Yeah, I just don't care enough. If somebody wants to use my license plate to find my street address and come visit me, more power to them.


----------



## MP81 (Jul 20, 2015)

EricSmit said:


> Yeah, I just don't care enough. If somebody wants to use my license plate to find my street address and come visit me, more power to them.


I could use it to tell you that your tag is on crooked. So there. 

Haha.


----------



## EricSmit (Dec 21, 2016)

MP81 said:


> I could use it to tell you that your tag is on crooked. So there.
> 
> Haha.


What, my registration sticker?


----------



## MP81 (Jul 20, 2015)

EricSmit said:


> What, my registration sticker?


Yes.

Ever so slightly tilted to the left.


----------



## EricSmit (Dec 21, 2016)

MP81 said:


> Yes.
> 
> Ever so slightly tilted to the left.


How will I ever be able to sleep at night?!


----------



## MP81 (Jul 20, 2015)

EricSmit said:


> How will I ever be able to sleep at night?!


You won't. At least, not for months until you replace your tags in September!


----------



## EricSmit (Dec 21, 2016)

MP81 said:


> You won't. At least, not for months until you replace your tags in September!


I think I'll find a way to survive.


----------



## MP81 (Jul 20, 2015)

You'll try, sure...but you know full well, that tag will be in the back of your mind, taunting you.


----------



## Noiitekk (Feb 28, 2017)

How did you mount your ultragauge?

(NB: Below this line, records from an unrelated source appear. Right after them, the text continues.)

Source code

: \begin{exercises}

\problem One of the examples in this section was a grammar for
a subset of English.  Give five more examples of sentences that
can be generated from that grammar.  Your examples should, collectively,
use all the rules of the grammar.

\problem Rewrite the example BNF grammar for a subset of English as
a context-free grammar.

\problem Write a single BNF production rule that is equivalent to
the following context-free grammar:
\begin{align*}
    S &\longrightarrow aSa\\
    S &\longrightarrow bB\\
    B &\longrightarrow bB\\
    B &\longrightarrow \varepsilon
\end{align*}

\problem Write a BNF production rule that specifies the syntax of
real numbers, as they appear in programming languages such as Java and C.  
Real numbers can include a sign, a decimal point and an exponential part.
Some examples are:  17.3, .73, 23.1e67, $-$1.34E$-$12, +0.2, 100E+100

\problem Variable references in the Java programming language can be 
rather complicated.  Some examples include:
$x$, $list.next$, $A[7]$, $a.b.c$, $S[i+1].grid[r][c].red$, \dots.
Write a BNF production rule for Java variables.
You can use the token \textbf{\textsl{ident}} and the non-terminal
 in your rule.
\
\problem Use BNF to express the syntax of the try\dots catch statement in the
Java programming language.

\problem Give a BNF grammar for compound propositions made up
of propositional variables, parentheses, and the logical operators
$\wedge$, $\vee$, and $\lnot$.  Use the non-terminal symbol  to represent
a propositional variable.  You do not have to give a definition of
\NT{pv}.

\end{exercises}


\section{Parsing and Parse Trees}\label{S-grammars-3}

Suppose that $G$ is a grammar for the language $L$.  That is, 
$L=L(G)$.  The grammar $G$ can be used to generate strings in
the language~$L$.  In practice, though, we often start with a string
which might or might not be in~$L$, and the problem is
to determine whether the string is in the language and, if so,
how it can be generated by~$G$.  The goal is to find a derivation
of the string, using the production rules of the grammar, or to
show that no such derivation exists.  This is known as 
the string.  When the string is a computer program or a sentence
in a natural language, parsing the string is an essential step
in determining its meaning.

I'm liking that placement. Looks much better than planted on the dash, and then having to run the wire through molding.


----------



## EricSmit (Dec 21, 2016)

MP81 said:


> You'll try, sure...but you know full well, that tag will be in the back of your mind, taunting you.


You monster!



Noiitekk said:


> How did you mount your ultragauge? I'm liking that placement. Looks much better than planted on the dash, and then having to run the wire through molding.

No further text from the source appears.